# Goal of the exercise:
The answer should consist of each line from the data below that includes "solution".

**** The records

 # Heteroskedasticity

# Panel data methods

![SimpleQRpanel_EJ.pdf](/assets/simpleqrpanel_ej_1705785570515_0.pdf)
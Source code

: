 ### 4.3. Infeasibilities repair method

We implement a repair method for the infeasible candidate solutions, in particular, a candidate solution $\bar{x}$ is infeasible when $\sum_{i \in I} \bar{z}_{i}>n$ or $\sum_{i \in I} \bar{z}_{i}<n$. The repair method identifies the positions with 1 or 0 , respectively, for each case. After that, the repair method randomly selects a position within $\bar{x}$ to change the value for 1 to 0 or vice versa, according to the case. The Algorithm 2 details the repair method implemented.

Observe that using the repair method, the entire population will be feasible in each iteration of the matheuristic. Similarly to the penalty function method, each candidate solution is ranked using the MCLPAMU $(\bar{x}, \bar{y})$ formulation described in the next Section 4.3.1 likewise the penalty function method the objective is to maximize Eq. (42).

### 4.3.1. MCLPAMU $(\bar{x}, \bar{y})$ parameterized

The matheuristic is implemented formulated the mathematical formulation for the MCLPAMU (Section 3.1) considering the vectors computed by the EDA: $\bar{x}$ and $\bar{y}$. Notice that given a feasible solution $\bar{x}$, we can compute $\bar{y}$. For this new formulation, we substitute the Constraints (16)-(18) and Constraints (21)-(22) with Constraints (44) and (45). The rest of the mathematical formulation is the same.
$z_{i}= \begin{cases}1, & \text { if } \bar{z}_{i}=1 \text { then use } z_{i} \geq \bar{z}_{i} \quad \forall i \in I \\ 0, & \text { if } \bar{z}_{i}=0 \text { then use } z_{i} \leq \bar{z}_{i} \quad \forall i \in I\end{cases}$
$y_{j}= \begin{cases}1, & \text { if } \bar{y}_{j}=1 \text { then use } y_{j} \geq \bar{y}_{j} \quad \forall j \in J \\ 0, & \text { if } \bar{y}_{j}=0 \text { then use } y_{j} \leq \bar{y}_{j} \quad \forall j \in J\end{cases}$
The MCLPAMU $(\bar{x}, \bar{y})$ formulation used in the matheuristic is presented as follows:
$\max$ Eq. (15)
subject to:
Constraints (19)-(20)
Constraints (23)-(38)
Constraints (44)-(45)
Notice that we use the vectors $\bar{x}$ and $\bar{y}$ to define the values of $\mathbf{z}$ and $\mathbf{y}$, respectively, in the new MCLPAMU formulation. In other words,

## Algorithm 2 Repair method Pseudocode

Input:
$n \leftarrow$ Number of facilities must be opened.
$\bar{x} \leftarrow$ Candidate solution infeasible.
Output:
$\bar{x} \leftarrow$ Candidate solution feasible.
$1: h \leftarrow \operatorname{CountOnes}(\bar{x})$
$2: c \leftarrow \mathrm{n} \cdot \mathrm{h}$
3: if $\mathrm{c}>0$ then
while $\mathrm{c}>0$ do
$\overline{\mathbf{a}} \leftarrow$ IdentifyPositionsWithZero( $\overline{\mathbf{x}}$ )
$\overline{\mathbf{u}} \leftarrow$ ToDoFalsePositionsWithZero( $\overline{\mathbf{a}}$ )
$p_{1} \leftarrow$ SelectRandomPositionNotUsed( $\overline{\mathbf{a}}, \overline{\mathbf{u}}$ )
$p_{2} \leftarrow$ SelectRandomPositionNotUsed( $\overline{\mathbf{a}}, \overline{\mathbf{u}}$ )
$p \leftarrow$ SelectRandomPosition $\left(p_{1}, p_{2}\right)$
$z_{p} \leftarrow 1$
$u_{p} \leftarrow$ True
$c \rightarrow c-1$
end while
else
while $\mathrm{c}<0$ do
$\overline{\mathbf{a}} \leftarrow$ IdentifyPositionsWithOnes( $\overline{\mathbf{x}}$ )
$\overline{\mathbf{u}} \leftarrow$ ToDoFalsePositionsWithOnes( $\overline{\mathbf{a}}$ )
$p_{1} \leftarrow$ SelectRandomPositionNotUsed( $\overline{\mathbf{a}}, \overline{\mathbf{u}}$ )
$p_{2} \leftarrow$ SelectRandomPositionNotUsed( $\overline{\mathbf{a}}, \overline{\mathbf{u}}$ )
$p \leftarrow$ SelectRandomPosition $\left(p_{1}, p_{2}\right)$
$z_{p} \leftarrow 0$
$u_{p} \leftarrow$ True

********

# Answer space:
We implement a repair method for the infeasible candidate solutions, in particular, a candidate solution $\bar{x}$ is infeasible when $\sum_{i \in I} \bar{z}_{i}>n$ or $\sum_{i \in I} \bar{z}_{i}<n$. The repair method identifies the positions with 1 or 0 , respectively, for each case. After that, the repair method randomly selects a position within $\bar{x}$ to change the value for 1 to 0 or vice versa, according to the case. The Algorithm 2 details the repair method implemented.
Observe that using the repair method, the entire population will be feasible in each iteration of the matheuristic. Similarly to the penalty function method, each candidate solution is ranked using the MCLPAMU $(\bar{x}, \bar{y})$ formulation described in the next Section 4.3.1 likewise the penalty function method the objective is to maximize Eq. (42).
The matheuristic is implemented formulated the mathematical formulation for the MCLPAMU (Section 3.1) considering the vectors computed by the EDA: $\bar{x}$ and $\bar{y}$. Notice that given a feasible solution $\bar{x}$, we can compute $\bar{y}$. For this new formulation, we substitute the Constraints (16)-(18) and Constraints (21)-(22) with Constraints (44) and (45). The rest of the mathematical formulation is the same.
$\bar{x} \leftarrow$ Candidate solution infeasible.
$\bar{x} \leftarrow$ Candidate solution feasible.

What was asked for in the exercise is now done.